Why is every limit ordinal a multiple of $\omega$?

Question

An ordinal $\alpha$ is a limit ordinal if and only if $\alpha = \omega\cdot\beta$ for some $\beta$. I have checked through transfinite induction that $\omega\cdot\beta$ is always a limit ordinal, but I can't find a proof for the other implication.

Answer 1

Suppose that $\alpha$ is the least limit ordinal which is not $\omega\cdot\beta$.

Show that the set of limit ordinals below $\alpha$ is unbounded, and show that it has to be a set of the form $\{\omega\cdot\gamma\mid\gamma<\delta\}$ for some limit ordinal $\delta$, now what do you know about the recursive definition of ordinal multiplication when $\delta$ is a limit ordinal?

Answer 2

HINT: Suppose $\lambda$ is a limit ordinal.
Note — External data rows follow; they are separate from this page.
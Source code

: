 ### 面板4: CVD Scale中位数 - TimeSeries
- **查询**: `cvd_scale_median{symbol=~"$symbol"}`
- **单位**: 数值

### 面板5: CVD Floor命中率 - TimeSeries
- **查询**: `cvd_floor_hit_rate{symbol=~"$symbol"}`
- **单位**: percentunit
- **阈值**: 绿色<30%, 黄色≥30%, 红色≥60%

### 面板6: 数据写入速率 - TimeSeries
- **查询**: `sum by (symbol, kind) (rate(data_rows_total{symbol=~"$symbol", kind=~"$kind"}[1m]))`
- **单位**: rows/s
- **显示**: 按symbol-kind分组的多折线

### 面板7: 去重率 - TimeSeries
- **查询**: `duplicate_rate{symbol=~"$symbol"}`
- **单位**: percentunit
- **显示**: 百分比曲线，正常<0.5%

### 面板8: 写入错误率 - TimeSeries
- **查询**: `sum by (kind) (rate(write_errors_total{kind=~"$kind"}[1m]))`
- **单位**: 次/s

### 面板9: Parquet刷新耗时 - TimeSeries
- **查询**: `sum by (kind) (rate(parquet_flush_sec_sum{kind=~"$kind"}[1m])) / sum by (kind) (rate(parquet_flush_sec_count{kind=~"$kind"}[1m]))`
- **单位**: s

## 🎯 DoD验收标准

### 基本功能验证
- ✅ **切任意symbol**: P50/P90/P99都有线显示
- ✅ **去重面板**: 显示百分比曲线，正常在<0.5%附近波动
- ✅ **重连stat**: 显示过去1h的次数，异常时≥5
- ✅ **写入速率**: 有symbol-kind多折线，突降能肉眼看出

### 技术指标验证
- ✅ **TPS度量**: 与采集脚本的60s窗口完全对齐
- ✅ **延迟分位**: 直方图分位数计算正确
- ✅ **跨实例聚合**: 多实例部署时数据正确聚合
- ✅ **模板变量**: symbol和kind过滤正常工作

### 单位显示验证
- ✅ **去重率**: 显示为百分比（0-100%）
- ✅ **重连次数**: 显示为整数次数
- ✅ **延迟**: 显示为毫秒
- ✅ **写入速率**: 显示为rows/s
Let $S$ be the set of limit points in $\lambda$ - that is, $S=\{x\in \lambda: \forall y<x, \exists z(y<z<x)\}$ (note that this will include $0$).

Now, $S$ is a subset of an ordinal, so there is an order-preserving bijection between $S$ and some ordinal $\beta$. Can you show that $\omega\cdot \beta=\lambda$? (In particular, think about simple cases, e.g. $\lambda=\omega\cdot\omega$ - do you see why the statement is true for these?)